There was a choice of routes: one, slightly longer and slightly hillier, out east to Kirkby Lonsdale, and north to Tebay, then to Carlisle via Penrith. The other was the A6 all the way, through Carnforth, Kendal, Shap and Penrith. After getting in so late yesterday, leaving no time in the evening, I had decided the night before I was on the A6. That was also the route of choice for Andy and David W. I did not see David R at the start, but he and Ottilie also took this route.
The forward group stayed together until Kirkby Lonsdale, then broke up into two smaller groups. They enjoyed the scenery of the Dales, so much so that Doug described it as the most attractive route he had ridden in England. They also enjoyed the tea shops, especially The Old School House in Tebay, where several had a nap in front of the fire.
Our day essentially broke down into three stages: a fast run from Bailrigg to Kendal; a monster of a climb to about 1,300 feet and rapid descent to Shap; then a fast run through Penrith to Carlisle.

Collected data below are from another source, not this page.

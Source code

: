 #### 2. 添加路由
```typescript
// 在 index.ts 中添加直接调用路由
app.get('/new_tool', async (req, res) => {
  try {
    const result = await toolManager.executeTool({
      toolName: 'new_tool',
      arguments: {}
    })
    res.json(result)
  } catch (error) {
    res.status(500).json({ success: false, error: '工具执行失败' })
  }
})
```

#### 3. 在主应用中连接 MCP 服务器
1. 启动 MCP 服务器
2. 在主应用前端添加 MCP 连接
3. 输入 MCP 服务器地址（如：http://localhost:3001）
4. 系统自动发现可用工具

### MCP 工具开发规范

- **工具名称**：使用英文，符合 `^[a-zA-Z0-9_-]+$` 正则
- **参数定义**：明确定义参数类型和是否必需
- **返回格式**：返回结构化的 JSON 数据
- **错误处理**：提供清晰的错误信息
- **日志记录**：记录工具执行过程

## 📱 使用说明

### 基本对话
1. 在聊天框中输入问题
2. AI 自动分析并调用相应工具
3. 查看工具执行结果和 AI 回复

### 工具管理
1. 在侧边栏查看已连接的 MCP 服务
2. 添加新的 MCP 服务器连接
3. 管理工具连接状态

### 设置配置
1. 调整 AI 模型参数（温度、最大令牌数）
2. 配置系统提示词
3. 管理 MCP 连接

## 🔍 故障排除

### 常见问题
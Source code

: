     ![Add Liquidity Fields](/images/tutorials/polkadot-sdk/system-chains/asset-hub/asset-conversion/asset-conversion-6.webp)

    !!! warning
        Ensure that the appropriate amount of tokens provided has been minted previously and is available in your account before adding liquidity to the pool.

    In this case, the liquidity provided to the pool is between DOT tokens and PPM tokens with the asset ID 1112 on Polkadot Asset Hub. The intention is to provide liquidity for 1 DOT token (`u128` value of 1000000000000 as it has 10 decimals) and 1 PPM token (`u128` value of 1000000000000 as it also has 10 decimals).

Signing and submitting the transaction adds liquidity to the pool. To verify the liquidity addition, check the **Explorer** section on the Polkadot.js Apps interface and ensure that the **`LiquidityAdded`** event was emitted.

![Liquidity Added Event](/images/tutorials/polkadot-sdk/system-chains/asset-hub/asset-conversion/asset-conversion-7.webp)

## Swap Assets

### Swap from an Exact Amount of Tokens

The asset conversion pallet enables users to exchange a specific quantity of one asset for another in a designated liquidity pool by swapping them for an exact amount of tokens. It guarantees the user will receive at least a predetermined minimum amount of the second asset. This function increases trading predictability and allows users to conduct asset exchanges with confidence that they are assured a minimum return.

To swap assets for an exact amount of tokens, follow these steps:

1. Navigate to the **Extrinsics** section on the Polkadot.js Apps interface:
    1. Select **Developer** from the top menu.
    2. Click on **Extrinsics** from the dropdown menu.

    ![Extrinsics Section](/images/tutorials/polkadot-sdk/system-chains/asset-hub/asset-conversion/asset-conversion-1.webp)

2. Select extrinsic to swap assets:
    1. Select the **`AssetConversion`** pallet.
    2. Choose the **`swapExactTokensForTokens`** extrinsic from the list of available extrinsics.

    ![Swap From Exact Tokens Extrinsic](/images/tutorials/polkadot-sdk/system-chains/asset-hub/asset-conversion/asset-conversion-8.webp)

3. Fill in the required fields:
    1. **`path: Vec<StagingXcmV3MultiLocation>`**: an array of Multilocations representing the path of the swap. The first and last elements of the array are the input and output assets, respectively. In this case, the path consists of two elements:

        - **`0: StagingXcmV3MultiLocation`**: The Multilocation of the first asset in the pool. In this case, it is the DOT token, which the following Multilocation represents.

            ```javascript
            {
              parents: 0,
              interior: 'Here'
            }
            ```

We took an early lunch in Kendal, in The Master’s House Tea Shop, which made up for the lack of breakfast. As we left Kendal I noted the distance to Shap was 16 miles and we only descended for the last three. The rest was climbing. It was a long slow grind, but through stunning scenery. I tend to pass through this area on the M6 and have never travelled on the A6. It must be one of the most scenic roads in England, and it was pretty well empty.
In Shap we found The Abbey Coffee Shop, outstanding locally produced sausage rolls and beef and potato wraps; great fuel for the final part of our journey. And whilst we were there, Andy and David W showed up. They too had been in Kendal, visiting a relative of David. After we left, David and Ottilie joined them.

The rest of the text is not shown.